Where is the expected added business?

Social media appears to be a new marketing tool. It looks like a new way to get closer to customers, win some more deals, creating a new communication channel. But where is the new business?

How can I turn it into an $800 Million business?
It was just a little bit too simple. And like anywhere else, there is no free lunch. But social media has a huge potential. It wasn’t just for fun that Zappos, an online shoe retailer was acquired for $800 Million dollar by Amazon. So what is it that makes social media work for some and not for others?

It is actually only one tiny difference:
For some social media is a new marketing channel, get done with it and go on with business as usual. Honestly, how could that work? For others social media is a whole new way of doing business with existing customers, partners and the rest of the market across all departments. Yes, it needs some thinking – but again, there is no free lunch. The latter ones are the winner.

Customers across all industries complain that the vendors, channels and suppliers they deal with provide a mediocre to lousy service, the companies are not approachable and nobody seem to listen. Businesses are so busy with themselves fighting the “business climate” that they seem to oversee that the most important aspect of getting business up are happy customers. Obviously even the coolest social media campaign won’t help at all – if the rest of the company does business as usual. If Customers complain about approachability social media can help to get the team more approachable. If service is a weakness, social relationships between service team and customer would be a great deal of improvement. If products lack functionality requested by users, social media is a great way to connect product management with the market. Interestingly enough, in none of the above scenarios a “cool social media marketing campaign” is the weakness or even required to engage.

How to solve the problem:
1) Understand that social media is a cross functional engagement
2) Don’t hire an external social media team but create a social culture internally
3) Keep sales in charge of customer relationships – but in a more social way
4) Make product development more approachable and listen to the market by being part of the social web
5) Ask marketing to help gather data and reports from the social web and escalate alerts inside the organization
6) Develop a strategy based on a thorough social media assessment
7) Engage in the social web with the goal to increase customer advocacy
8) Have a small team well educated and professionally execute the strategy

The Social Media Academy conducts a complimentary webinar this Friday Aug 14, with further details on the topic.
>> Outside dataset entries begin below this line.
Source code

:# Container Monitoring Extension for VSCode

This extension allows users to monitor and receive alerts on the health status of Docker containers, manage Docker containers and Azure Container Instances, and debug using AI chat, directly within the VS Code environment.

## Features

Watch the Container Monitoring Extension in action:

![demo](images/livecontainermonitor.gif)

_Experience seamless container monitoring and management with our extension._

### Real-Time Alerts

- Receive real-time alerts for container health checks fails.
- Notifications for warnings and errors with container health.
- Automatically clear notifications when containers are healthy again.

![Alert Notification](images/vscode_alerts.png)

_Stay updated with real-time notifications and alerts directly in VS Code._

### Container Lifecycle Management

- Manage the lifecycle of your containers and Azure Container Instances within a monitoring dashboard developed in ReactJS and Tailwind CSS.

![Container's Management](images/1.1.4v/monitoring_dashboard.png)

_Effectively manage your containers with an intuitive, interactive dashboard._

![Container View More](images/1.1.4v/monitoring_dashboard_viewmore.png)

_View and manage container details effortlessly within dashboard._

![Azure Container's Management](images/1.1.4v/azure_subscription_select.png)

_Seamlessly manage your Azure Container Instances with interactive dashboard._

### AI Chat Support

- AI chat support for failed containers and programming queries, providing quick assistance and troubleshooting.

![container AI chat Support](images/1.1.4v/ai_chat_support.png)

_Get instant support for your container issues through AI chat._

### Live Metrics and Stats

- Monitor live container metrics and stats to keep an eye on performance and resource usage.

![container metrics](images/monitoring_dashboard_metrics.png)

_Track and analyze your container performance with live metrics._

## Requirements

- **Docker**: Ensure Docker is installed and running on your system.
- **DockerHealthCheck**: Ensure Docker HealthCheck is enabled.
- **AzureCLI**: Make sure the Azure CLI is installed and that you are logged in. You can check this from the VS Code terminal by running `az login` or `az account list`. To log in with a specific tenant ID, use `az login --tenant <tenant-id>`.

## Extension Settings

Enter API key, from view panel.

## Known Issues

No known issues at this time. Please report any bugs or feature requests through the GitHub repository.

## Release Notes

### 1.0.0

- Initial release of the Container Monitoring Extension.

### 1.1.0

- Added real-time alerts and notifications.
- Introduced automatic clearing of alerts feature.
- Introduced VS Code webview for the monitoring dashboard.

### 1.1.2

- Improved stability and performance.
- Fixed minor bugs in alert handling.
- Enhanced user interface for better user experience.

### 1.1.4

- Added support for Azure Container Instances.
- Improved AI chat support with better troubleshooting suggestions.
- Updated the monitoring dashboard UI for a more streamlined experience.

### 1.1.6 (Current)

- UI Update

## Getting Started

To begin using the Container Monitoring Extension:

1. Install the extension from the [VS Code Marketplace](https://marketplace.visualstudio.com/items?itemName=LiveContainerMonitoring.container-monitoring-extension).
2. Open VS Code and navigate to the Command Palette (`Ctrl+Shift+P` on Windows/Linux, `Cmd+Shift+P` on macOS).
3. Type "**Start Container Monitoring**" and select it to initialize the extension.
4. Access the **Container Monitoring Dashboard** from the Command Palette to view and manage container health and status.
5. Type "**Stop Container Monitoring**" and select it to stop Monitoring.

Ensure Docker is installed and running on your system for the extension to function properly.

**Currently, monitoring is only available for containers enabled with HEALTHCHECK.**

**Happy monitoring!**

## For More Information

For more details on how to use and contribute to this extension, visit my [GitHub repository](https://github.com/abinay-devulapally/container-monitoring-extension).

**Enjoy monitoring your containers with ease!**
Since I started Twitter in 2007 I followed all kinds of people and over 25,000 followed and unfollowed me over time. I used other tools to get through the noise and a few weeks ago I started to unfollow. I am down at around 1,500 right now. Why 1,500? See further down – let me first say who and how.

Who did I unfollow?
1) People who have “I make you rich” or “follow me I follow you” in their bio.
2) People who still today have no photo up
3) People who have their dog or cat instead of their own photo. I understand you love your dog – but I’m not tweeting with your dog
4) People with over 10,000 followers and still follow more than they have followers. People collect all kinds of things, stamps, photos tinker toys – and today: Connections. Not my cup of tea.
5) If you didn’t tweet in the last 90 days – tell me when you are back – happy to re-follow if it’s interesting
6) People who basically RT all day long to stay in the game, I check carefully – some are actually very nice – others I just don’t care.
7) Random noise & Bandwidth eater. Now if you read so far, please read this carefully: I don’t follow if it is all about walking your dog. I LOVE people talking about there personal life as well – what they had for dinner and so forth but only if that is not ALL I read. I like the complexity of business, family, fun, personal, and what ever constitutes you. We humans are complex anumals and can assemble a social picture in seconds – challenge my ability to do that.
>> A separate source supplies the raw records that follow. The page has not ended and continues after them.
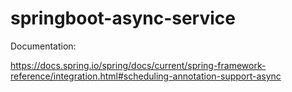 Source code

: # springboot-async-service

Documentation:

https://docs.spring.io/spring/docs/current/spring-framework-reference/integration.html#scheduling-annotation-support-async

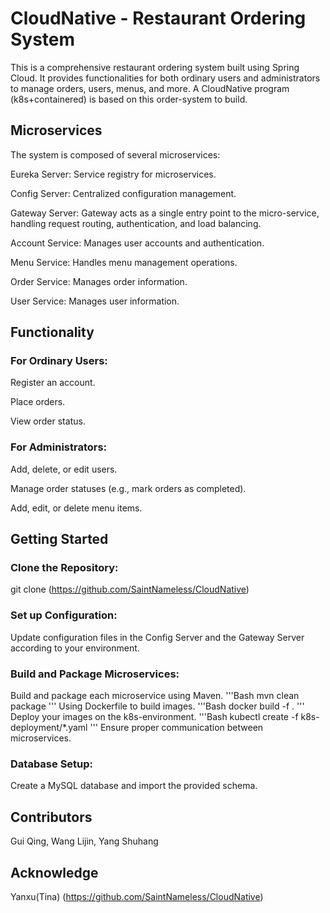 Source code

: # CloudNative - Restaurant Ordering System
This is a comprehensive restaurant ordering system built using Spring Cloud. It provides functionalities for both ordinary users and administrators to manage orders, users, menus, and more. A CloudNative program (k8s+containered) is based on this order-system to build.

## Microservices
The system is composed of several microservices:


Eureka Server: Service registry for microservices.

Config Server: Centralized configuration management.

Gateway Server: Gateway acts as a single entry point to the micro-service, handling request routing, authentication, and load balancing.

Account Service: Manages user accounts and authentication.

Menu Service: Handles menu management operations.

Order Service: Manages order information.

User Service: Manages user information.


## Functionality
### For Ordinary Users:
Register an account.

Place orders.

View order status.

### For Administrators:
Add, delete, or edit users.

Manage order statuses (e.g., mark orders as completed).

Add, edit, or delete menu items.

## Getting Started
### Clone the Repository:
git clone (https://github.com/SaintNameless/CloudNative)
### Set up Configuration:
Update configuration files in the Config Server and the Gateway Server according to your environment.
### Build and Package Microservices:
Build and package each microservice using Maven.
'''Bash
mvn clean package
'''
Using Dockerfile to build images.
'''Bash
docker build -f .
'''
Deploy your images on the k8s-environment.
'''Bash
kubectl create -f k8s-deployment/*.yaml
'''
Ensure proper communication between microservices.

### Database Setup:
Create a MySQL database and import the provided schema.


## Contributors
Gui Qing, Wang Lijin, Yang Shuhang

## Acknowledge
Yanxu(Tina) (https://github.com/SaintNameless/CloudNative)
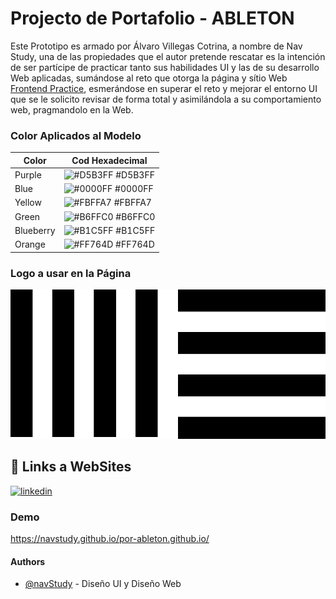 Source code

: 
# Projecto de Portafolio - ABLETON

Este Prototipo es armado por Álvaro Villegas Cotrina, a nombre de Nav Study, una de las propiedades que el autor pretende rescatar es la intención de ser partícipe de practicar tanto sus habilidades UI y las de su desarrollo Web aplicadas, sumándose al reto que otorga la página y sítio Web [Frontend Practice](https://www.frontendpractice.com/), esmerándose en superar el reto y mejorar el entorno UI que se le solicito revisar de forma total y asimilándola a su comportamiento web, pragmandolo en la Web.

### Color Aplicados al Modelo

| Color | Cod Hexadecimal|
| ---------------------------|------------------------------- |
| Purple | ![#D5B3FF](https://via.placeholder.com/10/D5B3FF?text=+) #D5B3FF |
| Blue | ![#0000FF](https://via.placeholder.com/10/0000ff?text=+) #0000FF |
| Yellow | ![#FBFFA7](https://via.placeholder.com/10/FBFFA7?text=+) #FBFFA7 |
| Green | ![#B6FFC0](https://via.placeholder.com/10/B6FFC0?text=+) #B6FFC0 |
| Blueberry | ![#B1C5FF](https://via.placeholder.com/10/B1C5FF?text=+) #B1C5FF |
| Orange | ![#FF764D](https://via.placeholder.com/10/FF764D?text=+) #FF764D |

### Logo a usar en la Página

![Logo](https://raw.githubusercontent.com/navStudy/por-ableton.github.io/15f580169fc44c3e1edb7f9e1f4d0aa197b07fe0/img/Isotipo-Ableton.png)


## 🔗 Links a WebSites
[![linkedin](https://img.shields.io/badge/linkedin-0A66C2?style=for-the-badge&logo=linkedin&logoColor=white)](https://www.linkedin.com/in/%C3%A1lvaro-antonio-villegas-cotrina-217ba21a5/)


### Demo

https://navstudy.github.io/por-ableton.github.io/
#### Authors

- [@navStudy](https://github.com/navStudy) - Diseño UI y Diseño Web

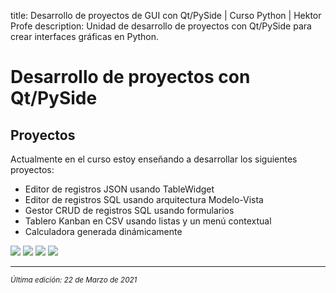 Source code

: title: Desarrollo de proyectos de GUI con Qt/PySide | Curso Python | Hektor Profe
description: Unidad de desarrollo de proyectos con Qt/PySide para crear interfaces gráficas en Python.

# Desarrollo de proyectos con Qt/PySide

## Proyectos

Actualmente en el curso estoy enseñando a desarrollar los siguientes proyectos:

* Editor de registros JSON usando TableWidget
* Editor de registros SQL usando arquitectura Modelo-Vista
* Gestor CRUD de registros SQL usando formularios
* Tablero Kanban en CSV usando listas y un menú contextual
* Calculadora generada dinámicamente

<img src="{{cdn}}/pyside/proyectos/02.png" />

<img src="{{cdn}}/pyside/proyectos/03.png" />

<img src="{{cdn}}/pyside/proyectos/04.gif" />

<img src="{{cdn}}/pyside/proyectos/05.png" />

___
<small class="edited"><i>Última edición: 22 de Marzo de 2021</i></small> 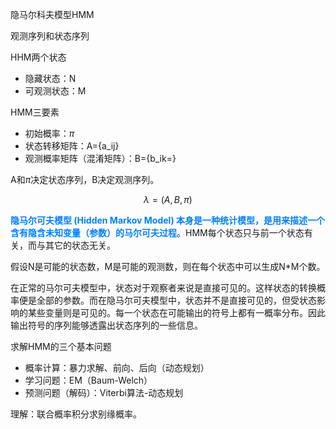 隐马尔科夫模型HMM

观测序列和状态序列

HHM两个状态

- 隐藏状态：N
- 可观测状态：M

HMM三要素

- 初始概率：$\pi$
- 状态转移矩阵：A={a_ij}
- 观测概率矩阵（混淆矩阵）：B={b_ik=}

A和$\pi$决定状态序列，B决定观测序列。

$$\lambda = (A, B, \pi)$$

<font color="#007FFF">**隐马尔可夫模型 (Hidden Markov Model) 本身是一种统计模型，是用来描述一个含有隐含未知变量（参数）的马尔可夫过程**</font>。HMM每个状态只与前一个状态有关，而与其它的状态无关。

假设N是可能的状态数，M是可能的观测数，则在每个状态中可以生成N*M个数。

在正常的马尔可夫模型中，状态对于观察者来说是直接可见的。这样状态的转换概率便是全部的参数。而在隐马尔可夫模型中，状态并不是直接可见的，但受状态影响的某些变量则是可见的。每一个状态在可能输出的符号上都有一概率分布。因此输出符号的序列能够透露出状态序列的一些信息。


求解HMM的三个基本问题

- 概率计算：暴力求解、前向、后向（动态规划）
- 学习问题：EM（Baum-Welch）
- 预测问题（解码）：Viterbi算法-动态规划

 理解：联合概率积分求别缘概率。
How did I grind through thousands of connections? I used a cool tool called refollow.com. It does it all. You can filter and slice and dice and then mass unfollow.

Who should NOT do this?
If you are follower collector, you shouldn’t do that because your followers will go down right away. Many who auto follow (that’s how you get many followers in the first place) have their tools also do auto un-follow – so you would loose all those who followed you automatically. In other words if Twitter is your follower game platform – it ruins your game ;-)

Now why down to 1,500?.
In accordance to Dunbar, an average human being is limited to about 150 social relationships as a meaningfull number. The limitation is our neocortex. But just a few hundred years ago we couldn’t fly, we couldnet lift much more than our own body weight and had many other limitations. What the industrial revolution did to our physical productivity – the social revolution does to our social productivity – So my “Axel-Factor” is to be able to socialize with 10 times as many as Dunbar’s number is – or about 1,500 people thanks to the social tools we have.